Libraries imported successfully!
TensorFlow version: 2.20.0


In [2]:
# Cell 2: Our Sample Data (Input)
# (Please re-run this cell to ensure we're using this text)

MEETING_TRANSCRIPT = """
Tom: Okay everyone, let's kick off. The main goal today is to finalize the new marketing slogan for the Q4 launch. Sarah, what does your team have?

Sarah: Thanks, Tom. We've narrowed it down to three options. "Innovation for Tomorrow," "Your Future, Our Passion," and "Simply Better." The data suggests "Simply Better" is resonating most with our test groups.

Alex: I agree. It's clean and direct. "Innovation for Tomorrow" is too generic.

Tom: Good point, Alex. Let's go with "Simply Better." Sarah, can you please get the final design assets to the web team?

Sarah: Will do. I'll have them sent over by end-of-day Friday.

Alex: I also have an action item. I will coordinate with the legal team to get the trademark paperwork started for "Simply Better." I should have an update on that by our next meeting.

Tom: Perfect. That's all for today. Great work, team.
"""

print("Sample transcript loaded.")

Sample transcript loaded.


In [3]:
print("Loading summarization model... (This may take a moment on first run)")

summarizer = pipeline("summarization", model="facebook/bart-large-cnn")

summary_output = summarizer(
    MEETING_TRANSCRIPT, 
    max_length=90, 
    min_length=30, 
    do_sample=False
)

print("\n--- ✅ MEETING SUMMARY ---")
print(summary_output[0]['summary_text'])

Loading summarization model... (This may take a moment on first run)


Falling back to torch.float32 because loading with the original dtype failed on the target device.
Device set to use cpu



--- ✅ MEETING SUMMARY ---
"Simply Better" is resonating most with our test groups," says Tom. "Innovation for Tomorrow" is too generic. Sarah, can you please get the final design assets to the web team?


In [4]:
# Cell 4: Task 2 - Extract Action Items (Using a Simple Prompt)

print("\nLoading FLAN-T5 model with a new prompt...")

tokenizer = T5Tokenizer.from_pretrained("google/flan-t5-base")
model = TFT5ForConditionalGeneration.from_pretrained("google/flan-t5-base", from_pt=True)

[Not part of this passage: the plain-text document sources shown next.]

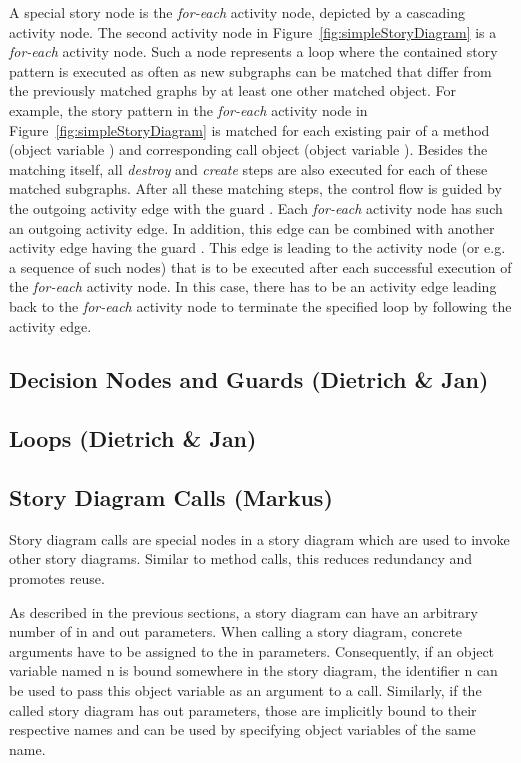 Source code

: A special story node is the \emph{for-each} activity node, depicted by a cascading activity node.
The second activity node in Figure~\ref{fig:simpleStoryDiagram} is a \emph{for-each} activity node.
Such a node represents a loop where the contained story pattern is executed as often as new subgraphs can be matched
that differ from the previously matched graphs by at least one other matched object.
For example, the story pattern in the \emph{for-each} activity node in Figure~\ref{fig:simpleStoryDiagram}
is matched for each existing pair of a method (object variable ) and corresponding call object (object variable ).
Besides the matching itself, all \emph{destroy} and \emph{create} steps are also executed for each of these matched subgraphs.
After all these matching steps, the control flow is guided by the outgoing activity edge with the guard .
Each \emph{for-each} activity node has such an outgoing activity edge.
In addition, this edge can be combined with another activity edge having the guard .
This edge is leading to the activity node (or e.g. a sequence of such nodes)
that is to be executed after each successful execution of the \emph{for-each} activity node.
In this case, there has to be an activity edge leading back to the \emph{for-each} activity node
to terminate the specified loop by following the  activity edge.



\subsection{Decision Nodes and Guards (Dietrich \& Jan)}

\subsection{Loops (Dietrich \& Jan)}

\subsection{Story Diagram Calls (Markus)}

Story diagram calls are special nodes in a story diagram which are used to invoke other story diagrams. Similar to method calls, this reduces redundancy and promotes reuse.

As described in the previous sections, a story diagram can have an arbitrary number of in and out parameters. When calling a story diagram, concrete arguments have to be assigned to the in parameters. Consequently, if an object variable named n is bound somewhere in the story diagram, the identifier n can be used to pass this object variable as an argument to a call. Similarly, if the called story diagram has out parameters, those are implicitly bound to their respective names and can be used by specifying object variables of the same name.

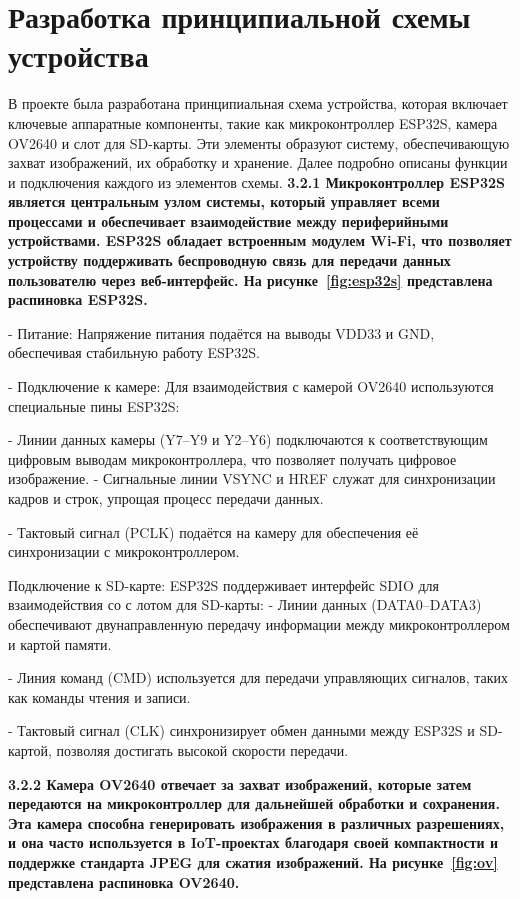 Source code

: \section{Разработка принципиальной схемы устройства}\par
\hspace*{12.5 mm}В проекте была разработана принципиальная 
схема устройства, которая включает ключевые аппаратные 
компоненты, такие как микроконтроллер ESP32S, камера OV2640 и 
слот для SD-карты. Эти элементы образуют систему, 
обеспечивающую захват изображений, их обработку и хранение.
Далее подробно описаны функции и подключения каждого из 
элементов схемы.
\bf{3.2.1}  Микроконтроллер ESP32S является центральным 
узлом системы, который управляет всеми процессами и 
обеспечивает взаимодействие между периферийными устройствами. 
ESP32S обладает встроенным модулем Wi-Fi, что позволяет 
устройству поддерживать беспроводную связь для передачи данных 
пользователю через веб-интерфейс. На рисунке~\ref{fig:esp32s} представлена
распиновка ESP32S\cite{ESP-S}.


    - Питание: Напряжение питания подаётся на выводы VDD33 и 
GND, обеспечивая стабильную работу ESP32S.

    - Подключение к камере: Для взаимодействия с камерой OV2640
используются специальные пины ESP32S:

    - Линии данных камеры (Y7–Y9 и Y2–Y6) 
подключаются к соответствующим цифровым выводам 
микроконтроллера, что позволяет получать цифровое изображение.  
    - Сигнальные линии VSYNC и HREF служат для 
синхронизации кадров и строк, упрощая процесс передачи данных.

    - Тактовый сигнал (PCLK) подаётся на 
камеру для обеспечения её синхронизации с микроконтроллером.

    Подключение к SD-карте:
    ESP32S поддерживает интерфейс SDIO для взаимодействия со с
лотом для SD-карты:
    - Линии данных (DATA0–DATA3) обеспечивают двунаправленную 
передачу информации между микроконтроллером и картой памяти.

    - Линия команд (CMD) используется для передачи управляющих 
сигналов, таких как команды чтения и записи.

    - Тактовый сигнал (CLK) синхронизирует обмен данными между 
ESP32S и SD-картой, позволяя достигать высокой скорости 
передачи.

\bf{3.2.2} \normalfont Камера OV2640 отвечает за захват 
изображений, которые затем передаются на микроконтроллер для 
дальнейшей обработки и сохранения. Эта камера способна 
генерировать изображения в различных разрешениях, и она часто 
используется в IoT-проектах благодаря своей компактности и 
поддержке стандарта JPEG для сжатия изображений.
На рисунке~\ref{fig:ov} представлена
распиновка OV2640\cite{OV}.

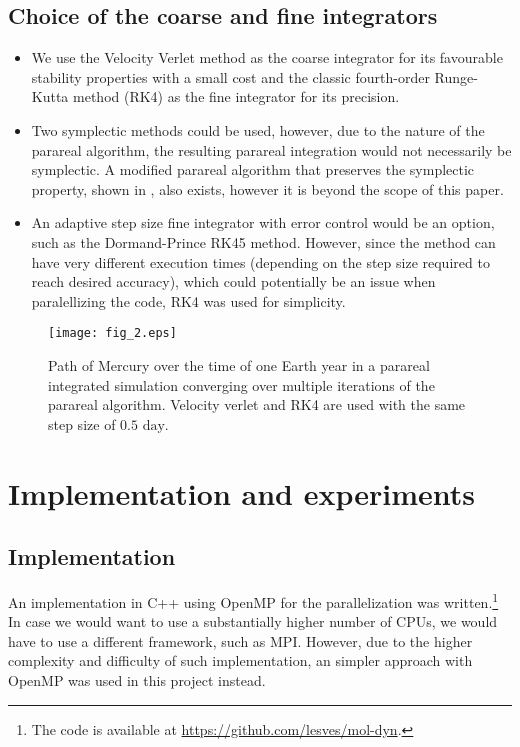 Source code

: \documentclass[conference]{IEEEtran}
\begin{document}
\subsection{Choice of the coarse and fine integrators}
\begin{itemize}
    \item We use the Velocity Verlet method as the coarse integrator for its favourable stability properties with a small cost and the classic fourth-order Runge-Kutta method (RK4) as the fine integrator for its precision. 
    \item Two symplectic methods could be used, however, due to the nature of the parareal algorithm, the resulting parareal integration would not necessarily be symplectic. A modified parareal algorithm that preserves the symplectic property, shown in \cite{symplecticparareal}, also exists, however it is beyond the scope of this paper.
    \item An adaptive step size fine integrator with error control would be an option, such as the Dormand-Prince RK45 method. However, since the method can have very different execution times (depending on the step size required to reach desired accuracy), which could potentially be an issue when paralellizing the code, RK4 was used for simplicity.
\end{itemize}

\begin{figure}[htbp]
\centerline{\texttt{[image: fig\_2.eps]}}
\caption{Path of Mercury over the time of one Earth year in a parareal integrated simulation converging over multiple iterations of the parareal algorithm. Velocity verlet and RK4 are used with the same step size of $0.5\text{ day}$.}
\label{mercury}
\end{figure}

\section{Implementation and experiments}

\subsection{Implementation}
An implementation in C++ using OpenMP for the parallelization was written.\footnote{The code is available at \url{https://github.com/lesves/mol-dyn}.} In case we would want to use a substantially higher number of CPUs, we would have to use a different framework, such as MPI. However, due to the higher complexity and difficulty of such  implementation, an simpler approach with OpenMP was used in this project instead.
\end{document}
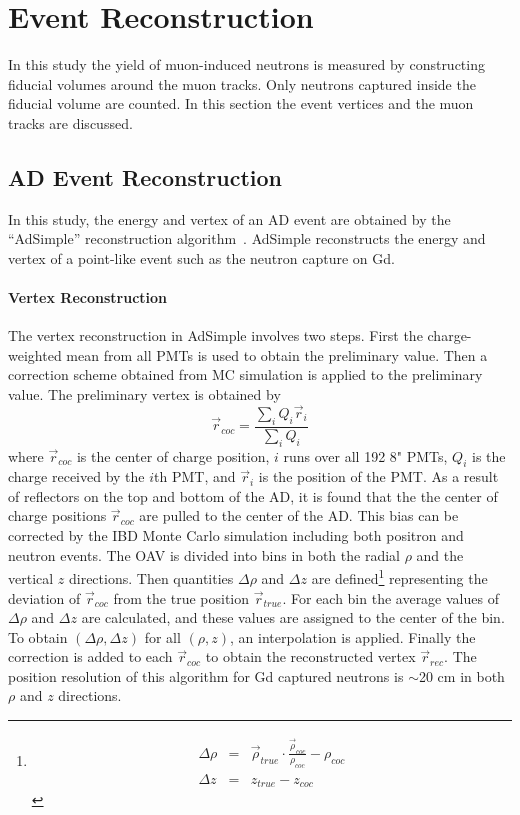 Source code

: \section{Event Reconstruction}
In this study the yield of muon-induced neutrons is measured by constructing fiducial volumes around the muon tracks. Only neutrons captured inside the fiducial volume are counted. In this section the event vertices and the muon tracks are discussed.

\subsection{AD Event Reconstruction}
In this study, the energy and vertex of an AD event are obtained by the ``AdSimple'' reconstruction algorithm~\cite{docdb7334}. AdSimple reconstructs the energy and vertex of a point-like event such as the neutron capture on Gd.
\paragraph{Vertex Reconstruction} The vertex reconstruction in AdSimple involves two steps. First the charge-weighted mean from all PMTs is used to obtain the preliminary value. Then a correction scheme obtained from MC simulation is applied to the preliminary value.
The preliminary vertex is obtained by
\begin{equation}
	\vec{r}_{coc}=\frac{\sum\limits_iQ_i\vec{r}_i}{\sum\limits_iQ_i}
\end{equation}
where $\vec{r}_{coc}$ is the center of charge position, $i$ runs over all 192 8" PMTs, $Q_i$ is the charge received by the $i$th PMT, and $\vec{r}_i$ is the position of the PMT.
As a result of reflectors on the top and bottom of the AD, it is found that the the center of charge positions $\vec{r}_{coc}$ are pulled to the center of the AD. This bias can be corrected by the IBD Monte Carlo simulation including both positron and neutron events. The OAV is divided into bins in both the radial $\rho$ and the vertical $z$ directions. Then quantities $\Delta \rho$ and $\Delta z$ are defined\footnote{\begin{eqnarray}
\Delta \rho &=& \vec{\rho}_{true}\cdot \frac{\vec{\rho}_{coc}}{\rho_{coc}}-\rho_{coc} \\
\Delta z &=& z_{true}-z_{coc}
\end{eqnarray}} representing the deviation of $\vec{r}_{coc}$ from the true position $\vec{r}_{true}$. For each bin the average values of $\Delta \rho$ and $\Delta z$ are calculated, and these values are assigned to the center of the bin. To obtain $(\Delta\rho,\Delta z)$ for all $(\rho,z)$, an interpolation is applied. Finally the correction is added to each $\vec{r}_{coc}$ to obtain the reconstructed vertex $\vec{r}_{rec}$. The position resolution of this algorithm for Gd captured neutrons is $\sim$20 cm in both $\rho$ and $z$ directions.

# --- THIS IS THE NEW, SIMPLIFIED PROMPT ---
# We are removing the complex "Format as..." instructions
# and just giving a clear task.
prompt = f"""
What are the assigned tasks for this transcript.

Transcript:
{MEETING_TRANSCRIPT}

Assigned Tasks:
"""

# Now we run the model
inputs = tokenizer.encode(prompt, return_tensors="tf", max_length=1024, truncation=True)

outputs = model.generate(
    inputs, 
    max_length=200, 
    num_beams=4,
    early_stopping=True
)

# Decode the output
action_items_text = tokenizer.decode(outputs[0], skip_special_tokens=True)

print("\n--- ✅ ACTION ITEMS ---")
print(action_items_text)


Loading FLAN-T5 model with a new prompt...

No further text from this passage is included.